OneWeb’s satellites, of which 648 low-Earth orbit satellites are planned, were thought of by government officials to be the U.K.’s replacement for the Galileo system, which it is not able to use because of Brexit.
The company currently has 428 satellites in orbit, which will be combined with Eutelsat’s 36 geostationary orbit satellites. The companies’ goal is to bring broadband into rural areas with limited internet access—something that puts them into direct competition with SpaceX’s Starlink project.
Some industry experts believe that Eutelsat, which had already taken a financial stake in OneWeb last year, will have its hands full building out the company’s satellites, much less trying to monetize a secondary payload for PNT.
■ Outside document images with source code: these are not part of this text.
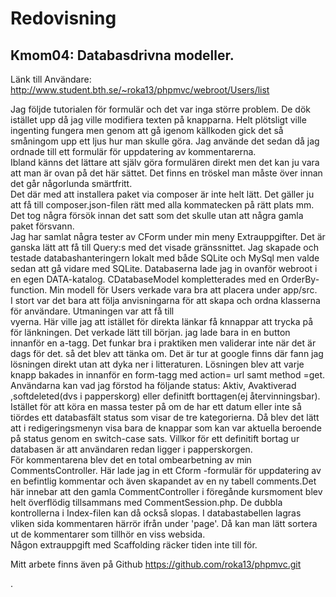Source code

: ﻿Redovisning
====================================
Kmom04: Databasdrivna modeller. 
------------------------------------

Länk till Användare: http://www.student.bth.se/~roka13/phpmvc/webroot/Users/list  

 Jag följde tutorialen för formulär och det var inga större problem. De dök istället upp då jag ville modifiera
 texten på knapparna. Helt plötsligt ville ingenting fungera men genom att gå igenom källkoden gick det så småningom
 upp ett ljus hur man skulle göra. Jag använde det sedan då jag ordnade till ett formulär för uppdatering av kommentarerna.  
 Ibland känns det lättare att själv göra formulären direkt men det kan ju vara att man är ovan på det här sättet. Det finns
 en tröskel man måste över innan det går någorlunda smärtfritt.   
 Det där med att installera paket via composer är inte helt lätt. Det gäller ju att få till composer.json-filen rätt 
med alla kommatecken på rätt plats mm. Det tog några försök innan det satt som det skulle utan att några 
gamla paket försvann.  
Jag har samlat några tester av CForm under min meny Extrauppgifter.
Det är ganska lätt att få till Query:s med det visade gränssnittet. Jag skapade och testade databashanteringern lokalt med både
SQLite och MySql men valde sedan att gå vidare med SQLite. Databaserna lade jag in ovanför webroot i en egen DATA-katalog.
CDatabaseModel kompletterades med en OrderBy-function. Min modell för Users verkade vara bra att placera under app/src.  
I stort var det bara att följa anvisningarna för att skapa och ordna klasserna för användare. Utmaningen var att få till  
vyerna. Här ville jag att istället för direkta länkar få knnappar att trycka på för länkningen.  Det verkade lätt till början.
jag lade bara in en button innanför en a-tagg. Det funkar bra i praktiken men validerar inte när det är dags för det.
så det blev att tänka om. Det är tur at google finns där fann jag lösningen direkt utan att dyka ner i litteraturen. Lösningen blev
att varje knapp bakades in innanför en form-tagg med action= url samt method =get. Användarna kan vad jag förstod ha följande
status: Aktiv, Avaktiverad ,softdeleted(dvs i papperskorg) eller definitft borttagen(ej återvinningsbar).  Istället för att köra 
en massa tester på om de har ett datum eller inte så tiördes ett databasfält status som visar de tre kategorierna. Då blev det lätt
att i redigeringsmenyn visa bara de knappar som kan var aktuella beroende på status genom en switch-case sats. Villkor för ett 
definitift bortag ur databasen är att användaren redan ligger i papperskorgen.  
För kommentarena blev det en total ombearbetning av min CommentsController. Här lade jag in ett Cform -formulär  för uppdatering 
av en befintlig kommentar och även skapandet av en ny tabell comments.Det här innebar att den gamla CommentController i föregånde kursmoment
blev helt överflödig tillsammans med CommentSession.php. De dubbla kontrollerna i Index-filen kan då också slopas. I databastabellen lagras
vliken sida kommentaren härrör ifrån under 'page'. Då kan man lätt sortera ut de kommentarer som tillhör
en viss websida.  
Någon extrauppgift med Scaffolding räcker tiden inte till för.

Mitt arbete finns även på Github https://github.com/roka13/phpmvc.git

 

 

 
.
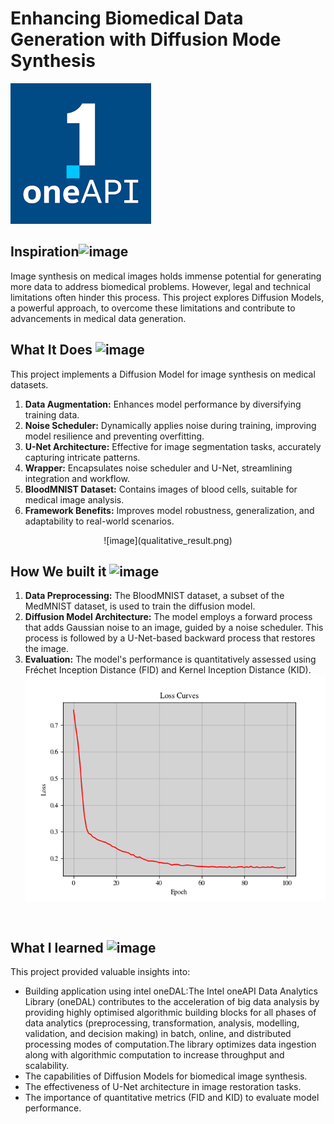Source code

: # Enhancing Biomedical Data Generation with Diffusion Mode Synthesis

![image](218504609-585bcebe-5101-4477-bdd2-3a1ba13a64a8.png)<br>
## Inspiration![image](https://user-images.githubusercontent.com/72274851/218500470-ec078b99-0a50-4b06-a2df-c09e47ecc187.png)

Image synthesis on medical images holds immense potential for generating more data to address biomedical problems. 
However, legal and technical limitations often hinder this process. This project explores Diffusion Models, a powerful approach, to overcome these limitations and contribute to advancements in medical data generation.
<br>


## What It Does ![image](https://user-images.githubusercontent.com/72274851/218503394-b52dfcc9-0620-4f44-94f5-46a09a5cc970.png)

This project implements a Diffusion Model for image synthesis on medical datasets. 
1. **Data Augmentation:** Enhances model performance by diversifying training data.
2. **Noise Scheduler:** Dynamically applies noise during training, improving model resilience and preventing overfitting.
3. **U-Net Architecture:** Effective for image segmentation tasks, accurately capturing intricate patterns.
4. **Wrapper:** Encapsulates noise scheduler and U-Net, streamlining integration and workflow.
5. **BloodMNIST Dataset:** Contains images of blood cells, suitable for medical image analysis.
6. **Framework Benefits:** Improves model robustness, generalization, and adaptability to real-world scenarios.<br>
<center> ![image](qualitative_result.png) </center>

## How We built it ![image](https://user-images.githubusercontent.com/72274851/218502434-f6e66043-0db0-4f85-b7f4-f33b2d33df1f.png)


1. **Data Preprocessing:** The BloodMNIST dataset, a subset of the MedMNIST dataset, is used to train the diffusion model.
2. **Diffusion Model Architecture:** The model employs a forward process that adds Gaussian noise to an image, guided by a noise scheduler. This process is followed by a U-Net-based backward process that restores the image.
3. **Evaluation:** The model's performance is quantitatively assessed using Fréchet Inception Distance (FID) and Kernel Inception Distance (KID).
![image](loss_curve.png)
<br>

## What I learned ![image](https://user-images.githubusercontent.com/72274851/218499685-e8d445fc-e35e-4ab5-abc1-c32462592603.png)


This project provided valuable insights into:

* Building application using intel oneDAL:The Intel oneAPI Data Analytics Library (oneDAL) contributes to the acceleration of big data analysis by providing highly optimised algorithmic building blocks for all phases of data analytics (preprocessing, transformation, analysis, modelling, validation, and decision making) in batch, online, and distributed processing modes of computation.The library optimizes data ingestion along with algorithmic computation to increase throughput and scalability.
* The capabilities of Diffusion Models for biomedical image synthesis.
* The effectiveness of U-Net architecture in image restoration tasks.
* The importance of quantitative metrics (FID and KID) to evaluate model performance.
“Leveraging OneWeb for PNT has always been an uphill climb. Possible, but likely not practical or cost effective considering the alternatives,” said Dana Goward, Resilient Navigation and Timing Foundation president.
While a new satellite navigation constellation may have been a good talking point for Prime Minister Boris Johnson during the Brexit/Galileo split, the U.K. government never seemed to be committed to the idea, Goward said. “We hadn’t heard much about it lately. In fact, the U.K. has been doing PNT trials with INMARSAT,” he said. “Near term profits from internet services will be driving OneWeb-Eutelsat. PNT is a long-term strategic resilience and national security issue. It is going to have a hard time moving to the head of the line in a company where the UK government has an even smaller minority stake. Especially if the government is not all that motivated.”
The U.K. government, which bankrolled OneWeb as part of a bailout package when the company filed for bankruptcy, may be concerned that the company is joining a foreign entity whose shareholders include the Chinese government.